REQUIRED ACTION: Tally the lines below that contain the word "paragraph", then give the tally alone.

☆ ☆ ☆ ☆

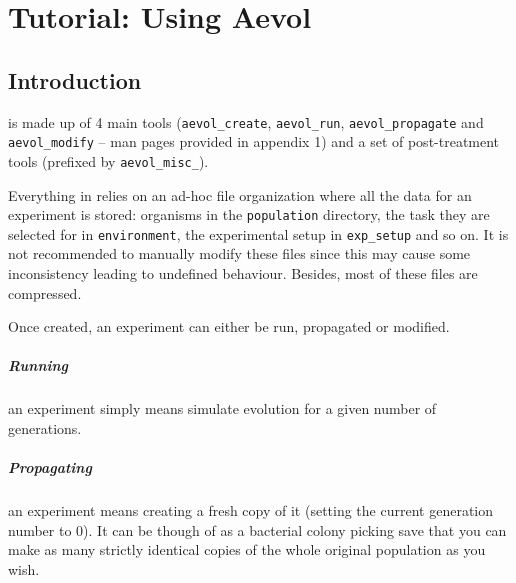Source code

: \chapter{Tutorial: Using Aevol}
\label{chap:using-aevol}


\vspace{5mm}

\section{Introduction}

\aevol{} is made up of 4 main tools (\verb?aevol_create?, \verb?aevol_run?, \verb?aevol_propagate? and \verb?aevol_modify? -- man pages provided in appendix 1) and a set of post-treatment tools (prefixed by \verb?aevol_misc_?).

Everything in \aevol{} relies on an ad-hoc file organization where all the data for an experiment is stored: organisms in the \verb?population? directory, the task they are selected for in \verb?environment?, the experimental setup in \verb?exp_setup? and so on. It is not recommended to manually modify these files since this may cause some inconsistency leading to undefined behaviour. Besides, most of these files are compressed.

Once created, an experiment can either be run, propagated or modified.

\vspace{-7mm}
\paragraph{Running}an experiment simply means simulate evolution for a given number of generations.

\vspace{-7mm}
\paragraph{Propagating}an experiment means creating a fresh copy of it (setting the current generation number to 0). It can be though of as a bacterial colony picking save that you can make as many strictly identical copies of the whole original population as you wish.

\vspace{-7mm}
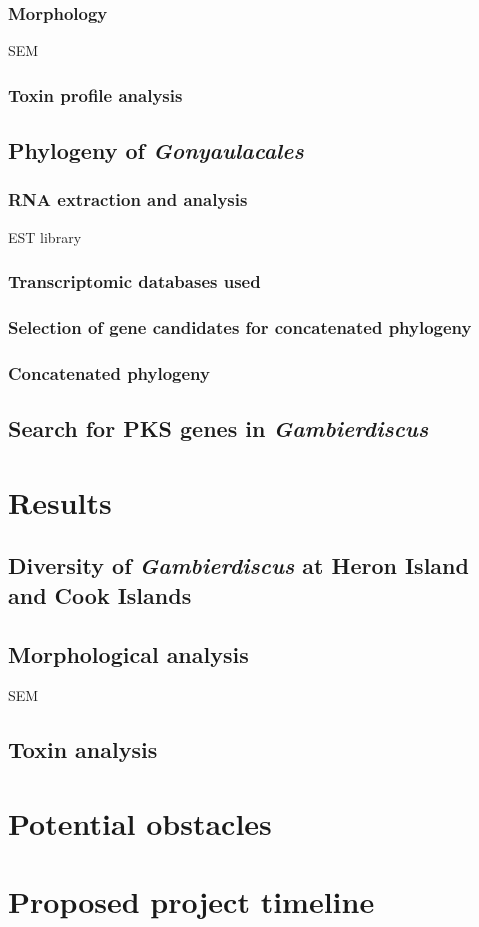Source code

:\documentclass[12pt]{article}
\begin{document}
\subsubsection{Morphology}
SEM

\subsubsection{Toxin profile analysis}

\subsection{Phylogeny of \emph{Gonyaulacales}}

\subsubsection{RNA extraction and analysis}
EST library

\subsubsection{Transcriptomic databases used}

\subsubsection{Selection of gene candidates for concatenated phylogeny}

\subsubsection{Concatenated phylogeny}

\subsection{Search for PKS genes in \emph{Gambierdiscus}}

\section{Results}

\subsection{Diversity of \emph{Gambierdiscus} at Heron Island and Cook Islands}

\subsection{Morphological analysis}
SEM

\subsection{Toxin analysis}

\section{Potential obstacles}

\section{Proposed project timeline}

\newpage


\end{document}
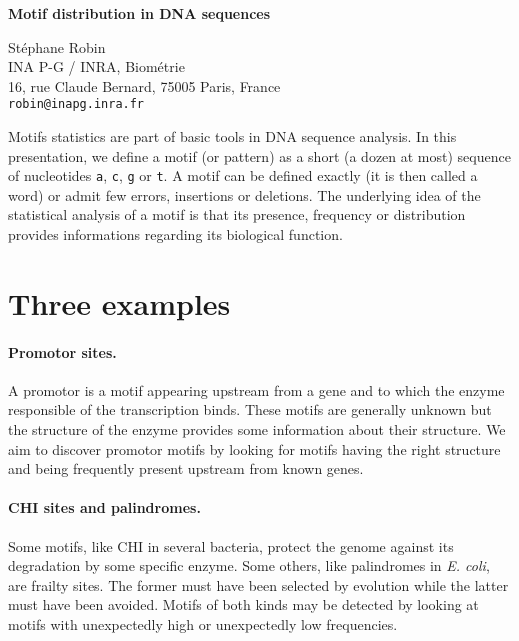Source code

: \documentclass[11pt,a4paper,french]{article}
\begin{document}

\begin{center}
  {\Large \bf Motif distribution in DNA sequences}

  {\large St\'ephane {\sc Robin} \\
  INA P-G / INRA, Biom\'etrie \\
  16, rue Claude Bernard, 75005 Paris, {\sc France} \\
  {\tt robin@inapg.inra.fr}}

\end{center}

Motifs statistics are part of basic tools in DNA sequence analysis.
In this presentation, we define a motif (or pattern) as a short (a
dozen at most) sequence of nucleotides {\tt a}, {\tt c}, {\tt g} or
{\tt t}.  A motif can be defined exactly (it is then called a word) or
admit few errors, insertions or deletions. The underlying idea of the
statistical analysis of a motif is that its presence, frequency or
distribution provides informations regarding its biological function.

\section*{Three examples}

\paragraph{Promotor sites.}
A promotor is a motif appearing upstream from a gene and to which the
enzyme responsible of the transcription binds. These motifs are
generally unknown but the structure of the enzyme provides some
information about their structure. We aim to discover promotor motifs
by looking for motifs having the right structure and being frequently
present upstream from known genes.

\paragraph{CHI sites and palindromes.}
Some motifs, like CHI in several bacteria, protect the genome against
its degradation by some specific enzyme. Some others, like palindromes
in {\em E. coli}, are frailty sites. The former must have been
selected by evolution while the latter must have been avoided. Motifs
of both kinds may be detected by looking at motifs with unexpectedly
high or unexpectedly low frequencies.
\end{document}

☆ ☆ ☆ ☆

COMPLETED EXERCISE: 4